======== EXTRACTED ENTRIES ========
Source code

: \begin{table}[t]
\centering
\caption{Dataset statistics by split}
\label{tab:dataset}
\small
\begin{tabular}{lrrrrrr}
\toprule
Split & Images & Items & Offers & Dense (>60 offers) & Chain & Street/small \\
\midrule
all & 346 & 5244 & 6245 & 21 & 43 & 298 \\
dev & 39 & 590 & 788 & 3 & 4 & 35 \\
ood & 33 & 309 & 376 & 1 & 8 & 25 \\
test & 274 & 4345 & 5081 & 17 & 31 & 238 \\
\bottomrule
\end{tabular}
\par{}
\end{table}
========
Please make an exact copy of the entries, down to the last character.

### TASK ANSWER
Source code

: \begin{table}[t]
\centering
\caption{Dataset statistics by split}
\label{tab:dataset}
\small
\begin{tabular}{lrrrrrr}
\toprule
Split & Images & Items & Offers & Dense (>60 offers) & Chain & Street/small \\
\midrule
all & 346 & 5244 & 6245 & 21 & 43 & 298 \\
dev & 39 & 590 & 788 & 3 & 4 & 35 \\
ood & 33 & 309 & 376 & 1 & 8 & 25 \\
test & 274 & 4345 & 5081 & 17 & 31 & 238 \\
\bottomrule
\end{tabular}
\par{}
\end{table}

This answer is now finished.